Shares of S&P Global (NYSE: SPGI) rallied sharply following the release of its fourth-quarter earnings report, which exceeded Wall Street estimates. For the period ended Dec. 31., the financial services intelligence giant posted a 14% year-over-year increase in quarterly revenue, while adjusted earnings per share (EPS) was up 20% to $3.77. If shareholders needed further good news, the company offered a strong outlook for the year ahead alongside a new share buyback authorization.
The trends are solid, but considering the stock is up 24% over the past year and currently trading at an all-time high, can the rally keep going? Let’s discuss whether S&P Global stock is a buy now.
S&P Global is recognized as a leader in financial analytics, including credit ratings, investment research, and index data. A resilient economic environment, coupled with positive investor sentiment toward capital markets, has been a tailwind for its business.
A key performance indicator highlighting the operating momentum is the billed issuance, reflecting the value of credit instruments rated. The figure reached a record $3.9 trillion in 2024, up 54% from the previous year, capturing favorable market conditions between tight credit spreads and lower interest rates.
Within the 31% year-over-year revenue growth contribution from ratings in 2024, an important dynamic is the ongoing diversification beyond the traditional focus on investment-grade and high-yield debt into other types of loans and structured products. This category generated a 62% increase in revenue compared to last year.
S&P Global is also seeing a strong response to its new offerings, referred to as its Vitality Index. In this case, products like the CARFAX Car Listings data tracker, Energy Transition intelligence, and LNG Price Assessments insight have gained traction.
Another major development for S&P Global has been its effort to integrate artificial intelligence (AI) functionality across its ecosystem. The initiative includes the Spark Assist generative AI co-pilot, which aims to enhance user productivity and the platform’s value proposition.

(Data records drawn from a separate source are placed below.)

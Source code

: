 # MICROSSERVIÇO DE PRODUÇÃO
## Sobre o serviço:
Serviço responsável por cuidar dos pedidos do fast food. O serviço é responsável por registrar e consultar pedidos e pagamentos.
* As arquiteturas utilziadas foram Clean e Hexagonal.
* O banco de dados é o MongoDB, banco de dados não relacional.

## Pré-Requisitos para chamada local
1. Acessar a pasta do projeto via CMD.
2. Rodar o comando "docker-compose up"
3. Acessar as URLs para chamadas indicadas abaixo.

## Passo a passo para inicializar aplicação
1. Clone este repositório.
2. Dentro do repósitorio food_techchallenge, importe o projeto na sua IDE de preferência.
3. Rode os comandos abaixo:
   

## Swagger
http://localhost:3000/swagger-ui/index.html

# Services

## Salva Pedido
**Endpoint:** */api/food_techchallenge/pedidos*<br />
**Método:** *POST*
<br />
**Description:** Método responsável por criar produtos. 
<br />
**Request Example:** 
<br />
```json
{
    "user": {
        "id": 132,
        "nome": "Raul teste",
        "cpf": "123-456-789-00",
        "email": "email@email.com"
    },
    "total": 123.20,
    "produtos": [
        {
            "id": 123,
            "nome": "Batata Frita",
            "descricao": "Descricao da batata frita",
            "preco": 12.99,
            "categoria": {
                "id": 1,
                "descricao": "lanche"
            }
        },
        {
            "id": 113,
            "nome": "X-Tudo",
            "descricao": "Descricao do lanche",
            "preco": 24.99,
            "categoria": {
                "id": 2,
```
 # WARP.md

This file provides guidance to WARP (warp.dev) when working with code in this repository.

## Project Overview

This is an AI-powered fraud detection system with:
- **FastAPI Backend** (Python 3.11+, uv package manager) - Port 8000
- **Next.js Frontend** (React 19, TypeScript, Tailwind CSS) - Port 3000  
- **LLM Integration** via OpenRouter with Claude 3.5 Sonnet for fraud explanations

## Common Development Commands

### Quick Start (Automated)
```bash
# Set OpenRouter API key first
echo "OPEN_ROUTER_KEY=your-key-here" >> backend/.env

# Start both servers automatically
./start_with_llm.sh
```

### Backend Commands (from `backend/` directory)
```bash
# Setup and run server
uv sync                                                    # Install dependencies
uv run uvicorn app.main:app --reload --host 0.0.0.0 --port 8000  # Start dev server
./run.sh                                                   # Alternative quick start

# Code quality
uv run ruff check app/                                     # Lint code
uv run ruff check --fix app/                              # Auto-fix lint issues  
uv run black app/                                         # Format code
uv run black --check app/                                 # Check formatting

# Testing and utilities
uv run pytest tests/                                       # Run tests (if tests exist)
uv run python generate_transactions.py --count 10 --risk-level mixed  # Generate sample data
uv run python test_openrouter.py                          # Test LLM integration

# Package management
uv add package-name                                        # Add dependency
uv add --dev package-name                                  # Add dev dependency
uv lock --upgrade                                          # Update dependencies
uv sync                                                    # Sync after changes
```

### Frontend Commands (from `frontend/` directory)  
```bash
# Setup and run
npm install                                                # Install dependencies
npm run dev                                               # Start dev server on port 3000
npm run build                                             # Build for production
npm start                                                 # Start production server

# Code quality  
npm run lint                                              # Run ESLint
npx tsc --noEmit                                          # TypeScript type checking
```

Management comments have projected optimism that these recent innovations have positioned the company for durable, profitable growth. For 2025, the company is guiding for revenue growth between 5% and 7% against the particularly strong 2024 growth rate benchmark. The company’s adjusted EPS target range of $17.00 to $17.25 represents a 9% increase at the midpoint from the $15.70 result in the previous year.